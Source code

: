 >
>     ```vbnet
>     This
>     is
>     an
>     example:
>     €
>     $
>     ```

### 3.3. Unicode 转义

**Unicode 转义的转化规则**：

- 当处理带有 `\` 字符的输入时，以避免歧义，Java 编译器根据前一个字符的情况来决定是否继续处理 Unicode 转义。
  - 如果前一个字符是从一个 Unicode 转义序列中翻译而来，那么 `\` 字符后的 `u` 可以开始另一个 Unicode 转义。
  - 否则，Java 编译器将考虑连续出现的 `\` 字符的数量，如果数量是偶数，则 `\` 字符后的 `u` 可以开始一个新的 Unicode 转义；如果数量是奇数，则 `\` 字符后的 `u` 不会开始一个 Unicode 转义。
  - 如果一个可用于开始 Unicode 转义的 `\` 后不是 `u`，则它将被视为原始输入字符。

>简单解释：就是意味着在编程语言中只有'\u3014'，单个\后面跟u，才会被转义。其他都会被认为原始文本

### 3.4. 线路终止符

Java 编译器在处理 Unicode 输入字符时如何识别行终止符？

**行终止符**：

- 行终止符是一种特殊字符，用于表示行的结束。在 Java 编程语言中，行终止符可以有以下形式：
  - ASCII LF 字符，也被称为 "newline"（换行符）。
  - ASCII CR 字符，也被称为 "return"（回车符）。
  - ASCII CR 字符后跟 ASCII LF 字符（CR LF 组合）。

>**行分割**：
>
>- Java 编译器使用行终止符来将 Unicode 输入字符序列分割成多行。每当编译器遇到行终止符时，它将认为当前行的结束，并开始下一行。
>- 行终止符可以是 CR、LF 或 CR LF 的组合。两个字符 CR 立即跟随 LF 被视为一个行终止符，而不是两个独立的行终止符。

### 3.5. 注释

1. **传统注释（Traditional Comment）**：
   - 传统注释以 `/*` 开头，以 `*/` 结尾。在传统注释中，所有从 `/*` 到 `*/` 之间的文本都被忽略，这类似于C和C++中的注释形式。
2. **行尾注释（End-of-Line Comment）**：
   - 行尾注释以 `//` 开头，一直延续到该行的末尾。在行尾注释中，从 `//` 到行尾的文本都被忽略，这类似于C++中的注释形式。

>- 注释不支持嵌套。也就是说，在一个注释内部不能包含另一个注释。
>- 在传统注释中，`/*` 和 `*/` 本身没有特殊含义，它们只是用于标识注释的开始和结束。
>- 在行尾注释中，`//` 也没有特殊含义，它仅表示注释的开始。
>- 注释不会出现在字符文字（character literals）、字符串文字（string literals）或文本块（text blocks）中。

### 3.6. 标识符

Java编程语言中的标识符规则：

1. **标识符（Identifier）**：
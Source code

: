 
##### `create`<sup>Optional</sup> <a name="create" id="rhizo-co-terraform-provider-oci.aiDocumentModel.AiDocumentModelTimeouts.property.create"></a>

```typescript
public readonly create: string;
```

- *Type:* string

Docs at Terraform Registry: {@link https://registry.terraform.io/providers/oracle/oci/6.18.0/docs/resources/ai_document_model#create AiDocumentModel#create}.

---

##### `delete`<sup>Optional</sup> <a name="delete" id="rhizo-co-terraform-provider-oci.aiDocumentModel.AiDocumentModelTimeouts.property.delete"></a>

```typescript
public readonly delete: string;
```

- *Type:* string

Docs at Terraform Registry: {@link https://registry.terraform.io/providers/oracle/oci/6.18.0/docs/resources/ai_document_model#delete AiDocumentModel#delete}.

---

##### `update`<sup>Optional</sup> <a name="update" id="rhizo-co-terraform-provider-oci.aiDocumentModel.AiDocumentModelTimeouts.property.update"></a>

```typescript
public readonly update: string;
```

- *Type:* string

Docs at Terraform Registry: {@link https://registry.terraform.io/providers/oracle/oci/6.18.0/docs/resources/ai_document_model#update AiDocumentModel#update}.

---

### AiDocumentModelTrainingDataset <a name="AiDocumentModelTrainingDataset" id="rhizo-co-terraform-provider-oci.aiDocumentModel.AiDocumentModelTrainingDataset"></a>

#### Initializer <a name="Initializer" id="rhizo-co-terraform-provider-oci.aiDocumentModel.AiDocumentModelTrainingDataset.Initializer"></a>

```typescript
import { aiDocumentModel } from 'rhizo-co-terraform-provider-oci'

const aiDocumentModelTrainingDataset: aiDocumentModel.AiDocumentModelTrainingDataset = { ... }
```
================
• Task instructions
Extract every line of the records above that contains the word "name".

• Response
##### `create`<sup>Optional</sup> <a name="create" id="rhizo-co-terraform-provider-oci.aiDocumentModel.AiDocumentModelTimeouts.property.create"></a>
##### `delete`<sup>Optional</sup> <a name="delete" id="rhizo-co-terraform-provider-oci.aiDocumentModel.AiDocumentModelTimeouts.property.delete"></a>
##### `update`<sup>Optional</sup> <a name="update" id="rhizo-co-terraform-provider-oci.aiDocumentModel.AiDocumentModelTimeouts.property.update"></a>
### AiDocumentModelTrainingDataset <a name="AiDocumentModelTrainingDataset" id="rhizo-co-terraform-provider-oci.aiDocumentModel.AiDocumentModelTrainingDataset"></a>
#### Initializer <a name="Initializer" id="rhizo-co-terraform-provider-oci.aiDocumentModel.AiDocumentModelTrainingDataset.Initializer"></a>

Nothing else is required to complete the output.